毎年ミラノの守護聖人のアンブロジウス(イタリア名:アンブロージョ)の記念日である12月7日はミラノの祝日である。
12月7日は、ミラノ市(コムーネ)に貢献した人に贈られるAmbrogino D'oro(アンブロジーノ・ドーロ)アンブロージョ金賞が授与されれる。賞には金メダルと功績賞状があり、
今年2020年のアンブロージョ金メダルは、キアラ・フェラーニとフェデズが受賞した。最高の栄誉は、コロナウイルスの患者を救うために最前線で戦った末、犠牲になった医師や看護師に授与された。

この金メダルを受賞したイタリアきっての世界的なスーパーインフルエンサーで、実業家としても活躍しているキアラ・フェラーニと一緒に受賞した夫はイタリアを代表する人気ラッパーのフェデズ。

キアラ・フェッラーニは、大学在学中にしていたファッションブログが世界的に大流行し、人気が爆発した。インフルエンサーのもたらす影響やどうしてこんなにも人気なのかと、ハーバード大の研究対象にもなった、正真正銘の元祖ファッションブロガー。
2015年、ビジネス雑誌の「世界を変えている30歳以下の起業家」にも選出されている。
自身の名前をつけた「キアラ・フェラーニ」ファッションブランドを立ち上げ、モデル兼スタイリスト兼プロデゥースも彼女が全て手がけている実業家。今から5年前の学生時代の時点で年収が8億と言われていた。
現在、第二子を妊娠中であることを発表している。
インスタグラムだけでフォロワー数は現在2221万人、その他SNSを合わせると3200万人のフォロワー、実にイタリアの総人口の半分がフォロワーということになる。
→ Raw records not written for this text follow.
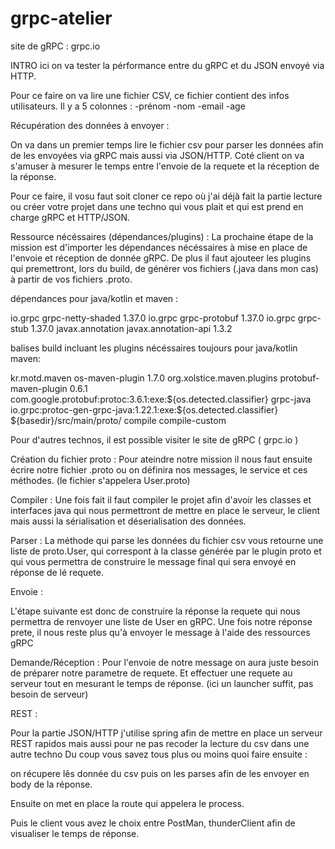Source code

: # grpc-atelier

site de gRPC : grpc.io

INTRO
ici on va tester la pérformance entre du gRPC et du JSON envoyé via HTTP.

Pour ce faire on va lire une fichier CSV, ce fichier contient des infos utilisateurs.
Il y a 5 colonnes :
-prénom
-nom
-email
-age

Récupération des données à envoyer :

On va dans un premier temps lire le fichier csv pour parser les données afin de les envoyées via gRPC mais aussi via JSON/HTTP.
Coté client on va s'amuser à mesurer le temps entre l'envoie de la requete et la réception de la réponse.

Pour ce faire, il vosu faut soit cloner ce repo où j'ai déjà fait la partie lecture ou créer votre projet dans une techno qui vous plait et qui est prend en charge gRPC et HTTP/JSON.

Ressource nécéssaires (dépendances/plugins) :
La prochaine étape de la mission est d'importer les dépendances nécéssaires à mise en place de l'envoie et réception de donnée gRPC. De plus il faut ajouteer les plugins qui premettront, lors du build, de générer vos fichiers (.java dans mon cas) à partir de vos fichiers .proto.

dépendances pour java/kotlin et maven :

  <dependency>
      <groupId>io.grpc</groupId>
      <artifactId>grpc-netty-shaded</artifactId>
      <version>1.37.0</version>
  </dependency>
  <dependency>
      <groupId>io.grpc</groupId>
      <artifactId>grpc-protobuf</artifactId>
      <version>1.37.0</version>
  </dependency>
  <dependency>
      <groupId>io.grpc</groupId>
      <artifactId>grpc-stub</artifactId>
      <version>1.37.0</version>
  </dependency>
  <dependency>
      <groupId>javax.annotation</groupId>
      <artifactId>javax.annotation-api</artifactId>
      <version>1.3.2</version>
  </dependency>

balises build incluant les plugins nécéssaires toujours pour java/kotlin maven:

<build>
    <extensions>
      <extension>
        <groupId>kr.motd.maven</groupId>
        <artifactId>os-maven-plugin</artifactId>
        <version>1.7.0</version>
      </extension>
    </extensions>
    <plugins>
      <plugin>
        <groupId>org.xolstice.maven.plugins</groupId>
        <artifactId>protobuf-maven-plugin</artifactId>
        <version>0.6.1</version>
        <configuration>
          <protocArtifact>
						com.google.protobuf:protoc:3.6.1:exe:${os.detected.classifier}
          </protocArtifact>
          <pluginId>grpc-java</pluginId>
          <pluginArtifact>
						io.grpc:protoc-gen-grpc-java:1.22.1:exe:${os.detected.classifier}
          </pluginArtifact>
          <protoSourceRoot>
					    ${basedir}/src/main/proto/
          </protoSourceRoot>
        </configuration>
        <executions>
          <execution>
            <goals>
              <goal>compile</goal>
              <goal>compile-custom</goal>
            </goals>
          </execution>
        </executions>
      </plugin>
    </plugins>
  </build>

Pour d'autres technos, il est possible visiter le site de gRPC ( grpc.io )

Création du fichier proto :
Pour ateindre notre mission il nous faut ensuite écrire notre fichier .proto ou on définira nos messages, le service et ces méthodes. (le fichier s'appelera User.proto)

Compiler :
Une fois fait il faut compiler le projet afin d'avoir les classes et interfaces java qui nous permettront de mettre en place le serveur, le client mais aussi la sérialisation et déserialisation des données.

Parser :
La méthode qui parse les données du fichier csv vous retourne une liste de proto.User, qui correspont à la classe générée par le plugin proto et qui vous permettra de construire le message final qui sera envoyé en réponse de lé requete.

Envoie :

L'étape suivante est donc de construire la réponse la requete qui nous permettra de renvoyer une liste de User en gRPC.
Une fois notre réponse prete, il nous reste plus qu'à envoyer le message à l'aide des ressources gRPC

Demande/Réception :
Pour l'envoie de notre message on aura juste besoin de préparer notre parametre de requete.
Et effectuer une requete au serveur tout en mesurant le temps de réponse. (ici un launcher suffit, pas besoin de serveur)

REST :

Pour la partie JSON/HTTP j'utilise spring afin de mettre en place un serveur REST rapidos mais aussi pour ne pas recoder la lecture du csv dans une autre techno
Du coup vous savez tous plus ou moins quoi faire ensuite :

on récupere lês donnée du csv puis on les parses afin de les envoyer en body de la réponse.

Ensuite on met en place la route qui appelera le process.

Puis le client vous avez le choix entre PostMan, thunderClient afin de visualiser le temps de réponse.
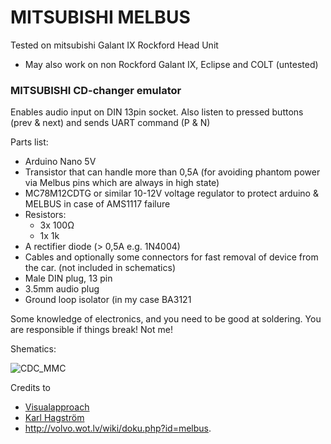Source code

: # MITSUBISHI MELBUS
Tested on mitsubishi Galant IX Rockford Head Unit </br>
* May also work on non Rockford Galant IX, Eclipse and COLT (untested)



### MITSUBISHI CD-changer emulator
Enables audio input on DIN 13pin socket.
Also listen to pressed buttons (prev & next) and sends UART command (P & N)


Parts list:
* Arduino Nano 5V
* Transistor that can handle more than 0,5A (for avoiding phantom power via Melbus pins which are always in high state)
* MC78M12CDTG or similar 10-12V voltage regulator to protect arduino & MELBUS in case of AMS1117 failure
* Resistors:
   * 3x 100Ω
   * 1x 1k
* A rectifier diode (> 0,5A e.g. 1N4004)
* Cables and optionally some connectors for fast removal of device from the car. (not included in schematics)
* Male DIN plug, 13 pin
* 3.5mm audio plug
* Ground loop isolator (in my case BA3121

Some knowledge of electronics, and you need to be good at soldering. You are responsible if things break! Not me! 

Shematics:

![CDC_MMC](https://github.com/user-attachments/assets/76138bf8-55f9-4812-a625-f611af472f64)


Credits to 
* [Visualapproach](https://github.com/visualapproach/Volvo-melbus/tree/master)
* [Karl Hagström](http://gizmosnack.blogspot.se/2015/11/aux-in-volvo-hu-xxxx-radio.html)
* http://volvo.wot.lv/wiki/doku.php?id=melbus.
そこで、イタリアのコンテ首相がキアラに電話をし、マスクを着用を促し若者達の意識を変えてくれないかとインフルエンサーにマスクの使用の促進をお願いをした。
首相はその後、キアラ・フェラーニを巻き込んで政治利用していると批判を受け炎上したが、それを擁護するように、微生物・ウイルス学者ロベルト・ブリオーニは、ツイッターで1956年、米国のポリオワクチン接種率は0.5%しかなかったが、エルビスプレスリーがテレビの生放送で、ワクチンを摂取したのをきっかけに摂取率が80%以上に跳ね上がった例を出し、コンテ首相を責めるのは間違いだと、反マスク派など対して反論を展開した。


キアラはインスタライブでマスクを着用してみせ、距離を尊重することの重要性を繰り返しフォロワーの皆に呼びかけた。

キアラとフェデズはロックダウンが始まった春、すぐに慈善プログラムを立ち上げ募金活動を始めた。
その募金をミラノのサンラファエッレ病院にある新しい集中治療室にをベッド調達のためのプロジェクト「ゴー・ファンド・ミー・コロナウイルス」に個人寄付として10万ユーロ(約1180万円)を寄付した。

同時に、クラウドファンディング「Gofoundme(ゴーファンドミー)」上でファンドを募集し、
プラットフォームでたった1日で、世界93か国以上から16万2000の寄付が届き、320万ユーロを調達できたことをS N S上で報告をした。そして、開始から2日目で、18万8000人以上から総額約400万ユーロの寄付を集めた。